Of the 131 households, 23.7% of which had children under the age of 18 living with them, 49.6% were married couples living together, 6.9% were cohabitating couples, 19.8% had a female householder with no spouse or partner present and 23.7% had a male householder with no spouse or partner present. 37.4% of all households were non-families. 31.3% of all households were made up of individuals, 16.8% had someone living alone who was 65 years old or older.

The median age in the city was 47.5 years. 20.7% of the residents were under the age of 20; 3.8% were between the ages of 20 and 24; 23.1% were from 25 and 44; 30.0% were from 45 and 64; and 22.4% were 65 years of age or older. The gender makeup of the city was 52.8% male and 47.2% female.

===2010 census===
As of the census of 2010, there were 357 people, 159 households, and 98 families living in the city. The population density was 204.0 PD/sqmi. There were 184 housing units at an average density of 105.1 /sqmi. The racial makeup of the city was 97.5% White, 0.3% Asian, and 2.2% from two or more races. Hispanic or Latino of any race were 1.1% of the population.

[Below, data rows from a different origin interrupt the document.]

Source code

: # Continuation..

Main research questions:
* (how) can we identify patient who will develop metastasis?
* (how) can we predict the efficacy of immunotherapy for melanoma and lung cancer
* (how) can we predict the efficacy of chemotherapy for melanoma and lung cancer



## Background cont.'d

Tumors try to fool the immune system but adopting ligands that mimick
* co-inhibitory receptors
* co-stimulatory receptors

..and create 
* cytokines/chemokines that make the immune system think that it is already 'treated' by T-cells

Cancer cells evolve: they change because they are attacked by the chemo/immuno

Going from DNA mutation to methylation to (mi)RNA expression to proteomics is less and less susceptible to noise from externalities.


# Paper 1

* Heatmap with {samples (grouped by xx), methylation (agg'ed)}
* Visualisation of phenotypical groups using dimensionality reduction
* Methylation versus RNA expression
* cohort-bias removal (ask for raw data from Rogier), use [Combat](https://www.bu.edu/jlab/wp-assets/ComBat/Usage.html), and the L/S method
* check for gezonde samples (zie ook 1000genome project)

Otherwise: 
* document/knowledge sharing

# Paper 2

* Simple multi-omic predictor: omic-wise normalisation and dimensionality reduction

There were 159 households, of which 23.3% had children under the age of 18 living with them, 49.1% were married couples living together, 8.2% had a female householder with no husband present, 4.4% had a male householder with no wife present, and 38.4% were non-families. 31.4% of all households were made up of individuals, and 15.1% had someone living alone who was 65 years of age or older. The average household size was 2.25 and the average family size was 2.85.

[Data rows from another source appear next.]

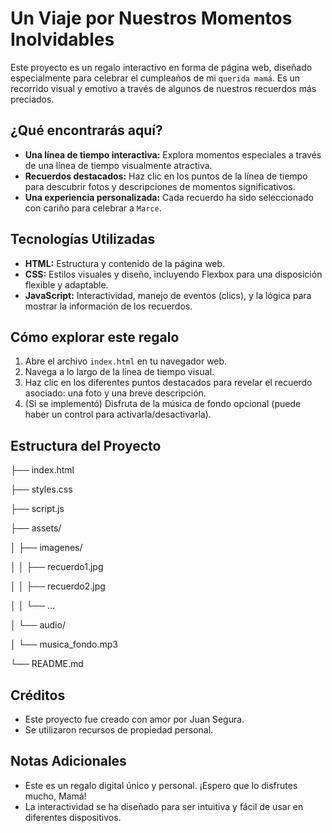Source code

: # Un Viaje por Nuestros Momentos Inolvidables

Este proyecto es un regalo interactivo en forma de página web, diseñado especialmente para celebrar el cumpleaños de mi `querida mamá`. Es un recorrido visual y emotivo a través de algunos de nuestros recuerdos más preciados.

## ¿Qué encontrarás aquí?

* **Una línea de tiempo interactiva:** Explora momentos especiales a través de una línea de tiempo visualmente atractiva.
* **Recuerdos destacados:** Haz clic en los puntos de la línea de tiempo para descubrir fotos y descripciones de momentos significativos.
* **Una experiencia personalizada:** Cada recuerdo ha sido seleccionado con cariño para celebrar a `Marce`.

## Tecnologías Utilizadas

* **HTML:** Estructura y contenido de la página web.
* **CSS:** Estilos visuales y diseño, incluyendo Flexbox para una disposición flexible y adaptable.
* **JavaScript:** Interactividad, manejo de eventos (clics), y la lógica para mostrar la información de los recuerdos.

## Cómo explorar este regalo

1.  Abre el archivo `index.html` en tu navegador web.
2.  Navega a lo largo de la línea de tiempo visual.
3.  Haz clic en los diferentes puntos destacados para revelar el recuerdo asociado: una foto y una breve descripción.
4.  (Si se implementó) Disfruta de la música de fondo opcional (puede haber un control para activarla/desactivarla).

## Estructura del Proyecto

├── index.html         

├── styles.css         

├── script.js          

├── assets/            

│   ├── imagenes/      

│   │   ├── recuerdo1.jpg

│   │   ├── recuerdo2.jpg

│   │   └── ...

│   └── audio/         

│       └── musica_fondo.mp3

└── README.md          

## Créditos

* Este proyecto fue creado con amor por Juan Segura.
* Se utilizaron recursos de propiedad personal.

## Notas Adicionales

* Este es un regalo digital único y personal. ¡Espero que lo disfrutes mucho, Mamá!
* La interactividad se ha diseñado para ser intuitiva y fácil de usar en diferentes dispositivos.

The median age in the city was 44.4 years. 19.9% of residents were under the age of 18; 7.6% were between the ages of 18 and 24; 23.5% were from 25 to 44; 29.7% were from 45 to 64; and 19.3% were 65 years of age or older. The gender makeup of the city was 50.1% male and 49.9% female.

===2000 census===
As of the census of 2000, there were 428 people, 180 households, and 113 families living in the city. The population density was 245.9 PD/sqmi. There were 201 housing units at an average density of 115.5 /sqmi. The racial makeup of the city was 98.13% White, 0.23% from other races, and 1.64% from two or more races. Hispanic or Latino of any race were 1.17% of the population.

There were 180 households, out of which 30.6% had children under the age of 18 living with them, 46.7% were married couples living together, 11.1% had a female householder with no husband present, and 37.2% were non-families. 31.7% of all households were made up of individuals, and 18.9% had someone living alone who was 65 years of age or older. The average household size was 2.38 and the average family size was 3.03.

In the city, the population was spread out, with 25.0% under the age of 18, 7.9% from 18 to 24, 26.4% from 25 to 44, 21.3% from 45 to 64, and 19.4% who were 65 years of age or older. The median age was 38 years. For every 100 females, there were 86.9 males. For every 100 females age 18 and over, there were 82.4 males.

The median income for a household in the city was $26,641, and the median income for a family was $28,250. Males had a median income of $25,556 versus $19,904 for females. The per capita income for the city was $12,489. About 11.0% of families and 11.4% of the population were below the poverty line, including 9.0% of those under age 18 and 21.7% of those age 65 or over.

==Education==
The Centerville Community School District operates area public schools.